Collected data
= Beginning of Section =
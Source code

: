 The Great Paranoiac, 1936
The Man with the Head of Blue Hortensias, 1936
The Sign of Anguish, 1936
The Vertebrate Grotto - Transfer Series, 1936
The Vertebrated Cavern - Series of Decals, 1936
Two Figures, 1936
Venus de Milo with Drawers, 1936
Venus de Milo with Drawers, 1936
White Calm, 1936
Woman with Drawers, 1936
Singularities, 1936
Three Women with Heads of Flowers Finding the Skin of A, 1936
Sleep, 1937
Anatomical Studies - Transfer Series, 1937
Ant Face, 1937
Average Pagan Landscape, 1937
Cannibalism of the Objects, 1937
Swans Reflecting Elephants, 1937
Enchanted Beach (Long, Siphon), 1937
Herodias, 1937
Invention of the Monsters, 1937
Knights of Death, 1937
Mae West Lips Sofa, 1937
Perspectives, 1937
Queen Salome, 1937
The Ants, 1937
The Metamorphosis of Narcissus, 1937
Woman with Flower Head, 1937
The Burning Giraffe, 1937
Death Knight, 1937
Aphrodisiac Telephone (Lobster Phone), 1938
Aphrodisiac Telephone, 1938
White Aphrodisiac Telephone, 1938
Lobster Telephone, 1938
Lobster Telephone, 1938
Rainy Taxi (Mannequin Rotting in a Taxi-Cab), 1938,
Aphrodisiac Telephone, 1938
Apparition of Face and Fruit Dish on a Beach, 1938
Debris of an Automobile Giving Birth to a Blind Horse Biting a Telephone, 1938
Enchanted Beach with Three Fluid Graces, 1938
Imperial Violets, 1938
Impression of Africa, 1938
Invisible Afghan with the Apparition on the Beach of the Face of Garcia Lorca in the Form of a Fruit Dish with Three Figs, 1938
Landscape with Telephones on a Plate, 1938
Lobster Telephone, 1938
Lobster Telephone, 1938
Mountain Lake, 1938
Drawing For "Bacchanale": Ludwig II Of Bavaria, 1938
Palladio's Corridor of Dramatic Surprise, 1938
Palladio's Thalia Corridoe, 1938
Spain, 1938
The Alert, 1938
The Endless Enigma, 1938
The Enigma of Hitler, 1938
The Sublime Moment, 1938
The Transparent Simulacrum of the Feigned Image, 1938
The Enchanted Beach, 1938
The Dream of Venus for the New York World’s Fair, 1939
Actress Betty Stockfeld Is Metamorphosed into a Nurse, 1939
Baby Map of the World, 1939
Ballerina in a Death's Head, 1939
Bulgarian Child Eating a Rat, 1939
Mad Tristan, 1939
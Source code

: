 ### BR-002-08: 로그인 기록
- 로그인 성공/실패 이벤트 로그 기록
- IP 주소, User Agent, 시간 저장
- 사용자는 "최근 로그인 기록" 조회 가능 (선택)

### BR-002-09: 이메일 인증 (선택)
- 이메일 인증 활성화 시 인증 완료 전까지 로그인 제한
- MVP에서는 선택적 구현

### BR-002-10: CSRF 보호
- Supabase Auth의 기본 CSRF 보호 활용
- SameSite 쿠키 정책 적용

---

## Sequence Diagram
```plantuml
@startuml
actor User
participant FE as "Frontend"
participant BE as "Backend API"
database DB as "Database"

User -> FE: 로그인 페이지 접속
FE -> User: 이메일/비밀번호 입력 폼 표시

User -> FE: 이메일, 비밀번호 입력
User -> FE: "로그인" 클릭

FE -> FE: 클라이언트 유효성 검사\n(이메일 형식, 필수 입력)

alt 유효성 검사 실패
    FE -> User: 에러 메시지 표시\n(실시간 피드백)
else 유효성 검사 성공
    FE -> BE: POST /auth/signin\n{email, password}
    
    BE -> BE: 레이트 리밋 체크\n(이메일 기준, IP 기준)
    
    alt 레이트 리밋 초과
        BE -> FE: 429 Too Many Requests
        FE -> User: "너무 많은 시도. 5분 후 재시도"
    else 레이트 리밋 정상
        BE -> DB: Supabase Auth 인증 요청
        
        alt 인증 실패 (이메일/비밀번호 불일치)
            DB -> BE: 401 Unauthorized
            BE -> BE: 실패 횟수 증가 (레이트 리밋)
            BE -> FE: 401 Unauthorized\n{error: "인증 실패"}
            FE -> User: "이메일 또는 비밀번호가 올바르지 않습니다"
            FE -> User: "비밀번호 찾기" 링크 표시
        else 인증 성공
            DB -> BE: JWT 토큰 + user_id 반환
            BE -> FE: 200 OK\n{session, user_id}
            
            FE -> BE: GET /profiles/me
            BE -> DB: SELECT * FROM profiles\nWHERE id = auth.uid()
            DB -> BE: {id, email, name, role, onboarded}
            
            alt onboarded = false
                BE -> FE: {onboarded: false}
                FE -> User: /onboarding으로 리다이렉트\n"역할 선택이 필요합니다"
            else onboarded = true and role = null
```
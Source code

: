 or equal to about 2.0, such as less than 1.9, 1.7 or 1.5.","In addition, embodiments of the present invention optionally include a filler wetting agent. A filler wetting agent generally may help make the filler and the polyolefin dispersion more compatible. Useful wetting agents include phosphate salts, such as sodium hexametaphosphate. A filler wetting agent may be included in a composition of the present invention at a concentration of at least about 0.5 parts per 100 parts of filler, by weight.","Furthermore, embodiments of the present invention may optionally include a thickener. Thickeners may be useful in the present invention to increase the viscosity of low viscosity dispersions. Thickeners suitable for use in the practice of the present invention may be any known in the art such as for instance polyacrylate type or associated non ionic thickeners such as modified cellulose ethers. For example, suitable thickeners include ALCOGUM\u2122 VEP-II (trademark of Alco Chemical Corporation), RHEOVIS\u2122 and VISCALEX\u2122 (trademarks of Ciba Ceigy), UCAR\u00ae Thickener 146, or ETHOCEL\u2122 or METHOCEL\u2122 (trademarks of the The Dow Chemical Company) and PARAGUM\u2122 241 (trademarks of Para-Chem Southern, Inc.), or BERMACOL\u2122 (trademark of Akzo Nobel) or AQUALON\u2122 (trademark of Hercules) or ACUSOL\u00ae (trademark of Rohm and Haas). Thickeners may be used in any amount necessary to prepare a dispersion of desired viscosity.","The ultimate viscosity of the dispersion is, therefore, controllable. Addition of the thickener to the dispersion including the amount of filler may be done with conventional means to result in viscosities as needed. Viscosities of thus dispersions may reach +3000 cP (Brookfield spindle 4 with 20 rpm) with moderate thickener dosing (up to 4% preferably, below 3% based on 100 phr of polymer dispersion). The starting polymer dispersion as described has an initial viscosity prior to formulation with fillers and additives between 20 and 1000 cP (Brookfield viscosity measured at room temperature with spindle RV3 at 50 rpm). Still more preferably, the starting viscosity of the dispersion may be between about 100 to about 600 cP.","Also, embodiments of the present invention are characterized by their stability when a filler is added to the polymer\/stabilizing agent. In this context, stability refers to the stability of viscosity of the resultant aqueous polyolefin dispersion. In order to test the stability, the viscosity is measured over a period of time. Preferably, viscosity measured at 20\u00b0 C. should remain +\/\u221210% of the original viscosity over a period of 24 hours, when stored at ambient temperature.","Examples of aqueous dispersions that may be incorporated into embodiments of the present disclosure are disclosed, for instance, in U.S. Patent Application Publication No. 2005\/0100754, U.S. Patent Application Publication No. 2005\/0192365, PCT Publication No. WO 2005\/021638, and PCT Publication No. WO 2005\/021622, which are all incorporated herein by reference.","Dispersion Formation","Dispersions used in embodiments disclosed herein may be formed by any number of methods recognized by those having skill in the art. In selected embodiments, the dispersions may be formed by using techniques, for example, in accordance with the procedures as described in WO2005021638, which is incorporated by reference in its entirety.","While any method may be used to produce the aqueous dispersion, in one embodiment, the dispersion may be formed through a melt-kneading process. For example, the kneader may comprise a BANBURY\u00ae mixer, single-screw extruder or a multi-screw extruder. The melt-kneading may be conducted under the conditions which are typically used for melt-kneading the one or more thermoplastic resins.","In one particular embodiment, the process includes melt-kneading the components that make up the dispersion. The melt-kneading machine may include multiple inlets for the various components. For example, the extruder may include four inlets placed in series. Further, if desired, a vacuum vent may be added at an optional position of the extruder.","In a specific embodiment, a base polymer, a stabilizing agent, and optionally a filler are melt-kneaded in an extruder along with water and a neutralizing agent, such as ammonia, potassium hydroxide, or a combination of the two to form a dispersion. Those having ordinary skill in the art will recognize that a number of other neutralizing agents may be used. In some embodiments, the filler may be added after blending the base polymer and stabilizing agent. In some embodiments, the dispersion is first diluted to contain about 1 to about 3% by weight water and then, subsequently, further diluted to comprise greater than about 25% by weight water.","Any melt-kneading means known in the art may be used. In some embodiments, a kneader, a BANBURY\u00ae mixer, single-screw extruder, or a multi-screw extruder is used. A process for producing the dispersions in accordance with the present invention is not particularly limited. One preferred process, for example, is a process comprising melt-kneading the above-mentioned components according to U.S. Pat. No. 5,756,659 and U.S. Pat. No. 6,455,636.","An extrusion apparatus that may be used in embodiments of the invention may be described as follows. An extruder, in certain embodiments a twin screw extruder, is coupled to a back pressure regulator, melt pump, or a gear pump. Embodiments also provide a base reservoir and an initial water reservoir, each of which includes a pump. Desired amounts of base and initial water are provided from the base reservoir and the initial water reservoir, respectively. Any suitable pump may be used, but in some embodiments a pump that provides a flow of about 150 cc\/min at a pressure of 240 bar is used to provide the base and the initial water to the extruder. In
= End of Section =
Reproduce only this range: the first line of the data above through the line with "### BR-002-10: CSRF 보호", both included, exactly as written.

Source code

: The Great Paranoiac, 1936
The Man with the Head of Blue Hortensias, 1936
The Sign of Anguish, 1936
The Vertebrate Grotto - Transfer Series, 1936
The Vertebrated Cavern - Series of Decals, 1936
Two Figures, 1936
Venus de Milo with Drawers, 1936
Venus de Milo with Drawers, 1936
White Calm, 1936
Woman with Drawers, 1936
Singularities, 1936
Three Women with Heads of Flowers Finding the Skin of A, 1936
Sleep, 1937
Anatomical Studies - Transfer Series, 1937
Ant Face, 1937
Average Pagan Landscape, 1937
Cannibalism of the Objects, 1937
Swans Reflecting Elephants, 1937
Enchanted Beach (Long, Siphon), 1937
Herodias, 1937
Invention of the Monsters, 1937
Knights of Death, 1937
Mae West Lips Sofa, 1937
Perspectives, 1937
Queen Salome, 1937
The Ants, 1937
The Metamorphosis of Narcissus, 1937
Woman with Flower Head, 1937
The Burning Giraffe, 1937
Death Knight, 1937
Aphrodisiac Telephone (Lobster Phone), 1938
Aphrodisiac Telephone, 1938
White Aphrodisiac Telephone, 1938
Lobster Telephone, 1938
Lobster Telephone, 1938
Rainy Taxi (Mannequin Rotting in a Taxi-Cab), 1938,
Aphrodisiac Telephone, 1938
Apparition of Face and Fruit Dish on a Beach, 1938
Debris of an Automobile Giving Birth to a Blind Horse Biting a Telephone, 1938
Enchanted Beach with Three Fluid Graces, 1938
Imperial Violets, 1938
Impression of Africa, 1938
Invisible Afghan with the Apparition on the Beach of the Face of Garcia Lorca in the Form of a Fruit Dish with Three Figs, 1938
Landscape with Telephones on a Plate, 1938
Lobster Telephone, 1938
Lobster Telephone, 1938
Mountain Lake, 1938
Drawing For "Bacchanale": Ludwig II Of Bavaria, 1938
Palladio's Corridor of Dramatic Surprise, 1938
Palladio's Thalia Corridoe, 1938
Spain, 1938
The Alert, 1938
The Endless Enigma, 1938
The Enigma of Hitler, 1938
The Sublime Moment, 1938
The Transparent Simulacrum of the Feigned Image, 1938
The Enchanted Beach, 1938
The Dream of Venus for the New York World’s Fair, 1939
Actress Betty Stockfeld Is Metamorphosed into a Nurse, 1939
Baby Map of the World, 1939
Ballerina in a Death's Head, 1939
Bulgarian Child Eating a Rat, 1939
Mad Tristan, 1939
Source code

: ### BR-002-08: 로그인 기록
- 로그인 성공/실패 이벤트 로그 기록
- IP 주소, User Agent, 시간 저장
- 사용자는 "최근 로그인 기록" 조회 가능 (선택)

### BR-002-09: 이메일 인증 (선택)
- 이메일 인증 활성화 시 인증 완료 전까지 로그인 제한
- MVP에서는 선택적 구현

### BR-002-10: CSRF 보호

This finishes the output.